One of the things that Arctic Boy has missed about living in the U.S. is going snow-caving in the winter. Snow-caving, for those of you who might not know, is where you pile a bunch of Jet-Puffed Marshmallow kids into a big SUV along with 2 sleeping bags, 4 pairs of socks, an extra pair of jeans, an extra shirt, extra underwear, a pair of gloves, a hat, a scarf, a tarp and an extra blanket, and 5 chocolate bars (because you told them to bring dinner – don’t worry, they won’t melt). Each. You also take a hope/delusion/fantasy that all the kids will have the good sense to wear boots. It doesn’t always happen. Even though you told them to.
Upon arriving at the “campsite”, which is just a mountain covered with what you hope is lots of deep snow, the Jet-Puffed Marshmallow kids all pile out and start tromping around trying to claim the best spot. After locations have been settled, the shovels are divvied out and they set to work digging out a sort of coffin shape in the snow (yes, it does have a bit of Addams’ Family feel to it). They all figure out a way to get a roof on their caves and you hear lots of jokes about not eating yellow snow and maybe a few about making it. Pretty soon everyone’s jeans are soaked to the waist, shoes, boots and socks are also beginning to re-freeze and the kids all huddle together eating their “dinner”.

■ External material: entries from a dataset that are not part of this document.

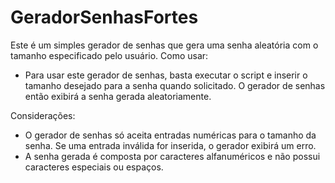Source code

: # GeradorSenhasFortes

Este é um simples gerador de senhas que gera uma senha aleatória com o tamanho especificado pelo usuário.
Como usar:

- Para usar este gerador de senhas, basta executar o script e inserir o tamanho desejado para a senha quando solicitado. O gerador de senhas então exibirá a senha gerada aleatoriamente.

Considerações:

  - O gerador de senhas só aceita entradas numéricas para o tamanho da senha. Se uma entrada inválida for inserida, o gerador exibirá um erro.
  - A senha gerada é composta por caracteres alfanuméricos e não possui caracteres especiais ou espaços.


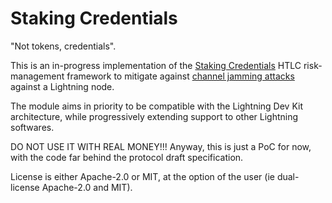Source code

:Staking Credentials
===================

"Not tokens, credentials".

This is an in-progress implementation of the [Staking Credentials](https://lists.linuxfoundation.org/pipermail/lightning-dev/2022-November/003754.html) HTLC risk-management framework
to mitigate against [channel jamming attacks](https://jamming-dev.github.io/book/1-impacts.html) against a Lightning node.

The module aims in priority to be compatible with the Lightning Dev Kit architecture, while
progressively extending support to other Lightning softwares.

DO NOT USE IT WITH REAL MONEY!!! Anyway, this is just a PoC for now, with the code far behind
the protocol draft specification.

License is either Apache-2.0 or MIT, at the option of the user (ie dual-license Apache-2.0
and MIT).
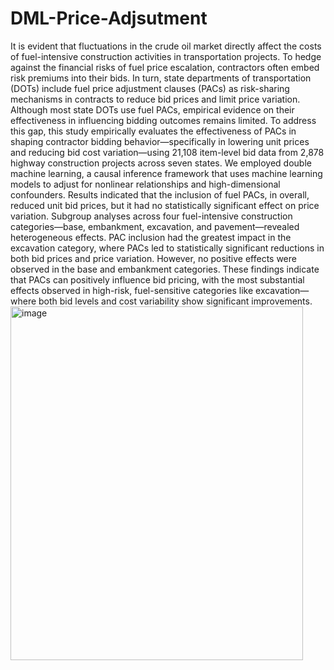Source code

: # DML-Price-Adjsutment
It is evident that fluctuations in the crude oil market directly affect the costs of fuel-intensive construction activities in transportation projects. To hedge against the financial risks of fuel price escalation, contractors often embed risk premiums into their bids. In turn, state departments of transportation (DOTs) include fuel price adjustment clauses (PACs) as risk-sharing mechanisms in contracts to reduce bid prices and limit price variation. Although most state DOTs use fuel PACs, empirical evidence on their effectiveness in influencing bidding outcomes remains limited. To address this gap, this study empirically evaluates the effectiveness of PACs in shaping contractor bidding behavior—specifically in lowering unit prices and reducing bid cost variation—using 21,108 item-level bid data from 2,878 highway construction projects across seven states. We employed double machine learning, a causal inference framework that uses machine learning models to adjust for nonlinear relationships and high-dimensional confounders. Results indicated that the inclusion of fuel PACs, in overall, reduced unit bid prices, but it had no statistically significant effect on price variation. Subgroup analyses across four fuel-intensive construction categories—base, embankment, excavation, and pavement—revealed heterogeneous effects. PAC inclusion had the greatest impact in the excavation category, where PACs led to statistically significant reductions in both bid prices and price variation. However, no positive effects were observed in the base and embankment categories. These findings indicate that PACs can positively influence bid pricing, with the most substantial effects observed in high-risk, fuel-sensitive categories like excavation—where both bid levels and cost variability show significant improvements.<img width="468" height="566" alt="image" src="https://github.com/user-attachments/assets/56c5d6fd-8015-4431-b928-40e0a1f01844" />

It’s way past dark by now and so you tell everyone to change into dry clothes and crawl into their sleeping bags in their caves so they will be warm. Yes, they will be warm. If they have dry clothes and a tarp under their sleeping bag. This is when you discover that one of the kids doesn’t have any extra socks, and another one thought there would be a fire to dry his pants by (even though you told them there would be no fire). You finally get everyone settled and about an hour-and-a-half later a semi-frozen boy comes to you (the intrepid leader who doesn’t actually need sleep) with teeth chattering and tells you that his one sleeping bag is wet through because he didn’t bring a tarp to put under it and didn’t think he’d actually need two sleeping bags because he’d heard how warm snow caves were. (Deep breath) You gently explain while silently screaming/laughing hysterically, that sleeping bags and snow caves are only warm as long as you are dry and that’s why you need two bags and the extra clothes. You get him settled in the SUV along with some extra wool blankets you decided to throw in the back, just-in-case, leave him huddling with all his dry clothes, coat, hat, socks and the blanket and go back to bed. In the morning everyone goes sledding, nearly breaks a limb and has a grand time. Then you all pile back in the SUV and drive to for a hot breakfast.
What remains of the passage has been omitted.